These amendments recast section 11, with two primary considerations being paramount. My amendment No 1 provides that the best interests of the child, as well as the agreement of both parents, must be considered by the Supreme Court in making a parentage order in the case of a surrogacy. It is important that the best interests of the child should be the foremost consideration. Making those two aspects non-negotiable, in my view, is very important.

My amendment No 2 is consequential, arising out of the change in focus effected by amendment No 1. The intent of my amendments is not to change the thrust of the legislation but merely to change the focus to two key elements.

Amendment No 3 retains the rest of the matters in section 11 that the Supreme Court ought to take into consideration in determining an application for a parentage order. It also includes "any other relevant matter" so that the Supreme Court is not restricted.

These amendments will not presume that one set of potential parents for a child should be favoured over the other.
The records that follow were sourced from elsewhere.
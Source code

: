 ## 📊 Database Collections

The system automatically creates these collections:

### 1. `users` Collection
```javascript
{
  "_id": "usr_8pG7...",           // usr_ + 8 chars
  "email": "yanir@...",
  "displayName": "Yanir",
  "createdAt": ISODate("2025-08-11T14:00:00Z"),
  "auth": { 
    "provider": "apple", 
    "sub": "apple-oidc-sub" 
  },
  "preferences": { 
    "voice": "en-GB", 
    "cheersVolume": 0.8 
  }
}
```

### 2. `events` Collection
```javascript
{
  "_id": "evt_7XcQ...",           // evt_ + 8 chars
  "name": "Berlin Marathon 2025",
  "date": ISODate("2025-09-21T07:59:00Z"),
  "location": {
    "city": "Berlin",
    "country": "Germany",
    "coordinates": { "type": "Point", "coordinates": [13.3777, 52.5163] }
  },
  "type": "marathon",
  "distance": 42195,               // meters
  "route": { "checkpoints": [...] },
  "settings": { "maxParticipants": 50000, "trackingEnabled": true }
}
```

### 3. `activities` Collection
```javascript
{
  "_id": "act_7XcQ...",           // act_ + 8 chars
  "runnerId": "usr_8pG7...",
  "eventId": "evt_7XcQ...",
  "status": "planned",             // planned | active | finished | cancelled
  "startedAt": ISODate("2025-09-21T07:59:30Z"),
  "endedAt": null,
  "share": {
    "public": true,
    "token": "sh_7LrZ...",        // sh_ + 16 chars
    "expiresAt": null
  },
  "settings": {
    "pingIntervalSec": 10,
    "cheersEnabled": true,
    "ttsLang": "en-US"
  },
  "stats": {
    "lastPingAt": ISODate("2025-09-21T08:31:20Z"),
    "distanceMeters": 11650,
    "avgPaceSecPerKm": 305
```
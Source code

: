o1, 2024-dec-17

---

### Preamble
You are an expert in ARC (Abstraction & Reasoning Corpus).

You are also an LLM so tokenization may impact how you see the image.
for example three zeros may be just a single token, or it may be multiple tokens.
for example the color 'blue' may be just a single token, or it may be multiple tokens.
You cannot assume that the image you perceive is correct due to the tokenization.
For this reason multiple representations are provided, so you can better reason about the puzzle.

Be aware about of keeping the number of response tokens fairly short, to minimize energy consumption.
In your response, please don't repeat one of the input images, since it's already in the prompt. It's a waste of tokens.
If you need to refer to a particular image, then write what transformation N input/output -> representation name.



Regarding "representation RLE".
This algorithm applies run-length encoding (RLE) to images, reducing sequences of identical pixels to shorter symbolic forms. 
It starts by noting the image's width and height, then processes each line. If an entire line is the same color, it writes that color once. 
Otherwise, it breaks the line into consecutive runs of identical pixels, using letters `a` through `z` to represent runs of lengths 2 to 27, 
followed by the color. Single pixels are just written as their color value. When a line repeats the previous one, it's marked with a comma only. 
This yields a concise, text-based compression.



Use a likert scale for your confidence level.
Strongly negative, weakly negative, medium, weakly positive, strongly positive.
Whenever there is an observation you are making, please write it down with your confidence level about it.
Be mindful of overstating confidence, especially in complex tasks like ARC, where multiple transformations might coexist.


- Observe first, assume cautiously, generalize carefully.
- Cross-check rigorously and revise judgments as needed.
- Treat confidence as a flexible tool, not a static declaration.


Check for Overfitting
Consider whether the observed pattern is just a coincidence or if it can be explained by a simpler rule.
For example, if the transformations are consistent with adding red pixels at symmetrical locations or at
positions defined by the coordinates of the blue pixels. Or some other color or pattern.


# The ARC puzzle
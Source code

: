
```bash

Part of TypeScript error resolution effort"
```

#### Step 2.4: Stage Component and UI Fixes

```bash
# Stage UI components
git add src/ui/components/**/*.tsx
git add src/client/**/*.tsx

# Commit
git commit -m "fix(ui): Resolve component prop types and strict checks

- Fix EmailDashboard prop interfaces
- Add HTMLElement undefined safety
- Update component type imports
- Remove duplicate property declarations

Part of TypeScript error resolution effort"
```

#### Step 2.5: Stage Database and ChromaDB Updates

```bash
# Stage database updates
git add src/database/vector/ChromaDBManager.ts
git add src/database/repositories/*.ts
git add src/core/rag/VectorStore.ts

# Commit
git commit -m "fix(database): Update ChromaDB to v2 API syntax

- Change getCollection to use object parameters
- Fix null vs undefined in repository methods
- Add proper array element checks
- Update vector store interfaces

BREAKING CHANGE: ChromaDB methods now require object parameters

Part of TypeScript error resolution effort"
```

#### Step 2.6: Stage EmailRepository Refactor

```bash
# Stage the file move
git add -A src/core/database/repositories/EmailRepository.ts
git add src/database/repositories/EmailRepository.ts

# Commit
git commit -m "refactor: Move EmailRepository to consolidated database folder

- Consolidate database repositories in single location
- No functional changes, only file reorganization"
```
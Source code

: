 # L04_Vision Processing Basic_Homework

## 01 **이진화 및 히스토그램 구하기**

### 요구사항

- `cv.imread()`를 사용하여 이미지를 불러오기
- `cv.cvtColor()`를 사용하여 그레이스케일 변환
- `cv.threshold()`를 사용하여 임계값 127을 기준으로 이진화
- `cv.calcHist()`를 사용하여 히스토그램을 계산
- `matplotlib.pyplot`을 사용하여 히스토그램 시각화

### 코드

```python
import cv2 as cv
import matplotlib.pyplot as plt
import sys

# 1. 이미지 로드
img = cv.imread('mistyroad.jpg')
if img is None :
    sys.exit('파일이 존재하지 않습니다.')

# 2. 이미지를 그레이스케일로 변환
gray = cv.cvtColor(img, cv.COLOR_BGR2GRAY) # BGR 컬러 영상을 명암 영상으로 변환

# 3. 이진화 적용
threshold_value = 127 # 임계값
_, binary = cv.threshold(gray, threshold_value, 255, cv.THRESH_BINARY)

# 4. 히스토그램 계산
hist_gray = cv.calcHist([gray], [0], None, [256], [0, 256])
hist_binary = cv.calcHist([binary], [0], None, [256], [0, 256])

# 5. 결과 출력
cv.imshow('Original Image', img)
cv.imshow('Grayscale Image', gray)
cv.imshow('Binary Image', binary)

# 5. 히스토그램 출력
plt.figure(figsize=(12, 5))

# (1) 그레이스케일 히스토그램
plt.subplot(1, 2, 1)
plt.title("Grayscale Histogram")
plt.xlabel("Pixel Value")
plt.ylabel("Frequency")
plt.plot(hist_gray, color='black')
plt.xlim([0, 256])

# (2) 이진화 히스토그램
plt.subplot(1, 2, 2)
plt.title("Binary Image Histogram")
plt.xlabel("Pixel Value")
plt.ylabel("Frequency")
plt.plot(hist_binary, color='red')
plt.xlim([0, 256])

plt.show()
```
The paramount consideration is the best interests of the child. With the agreement of the parents concerned, the order can then be made, subject to the criteria outlined in my amendment No 3.

I note that Mr Stanhope has circulated amendments to my three amendments. I will talk to them at the appropriate time. I commend my amendments.

MR STANHOPE (Leader of the Opposition) (5.48): I seek leave to move amendments Nos 1, 2 and 3 to Mr Rugendyke's amendments Nos 1 and 3, circulated in my name on the buff sheet, together.

Leave granted.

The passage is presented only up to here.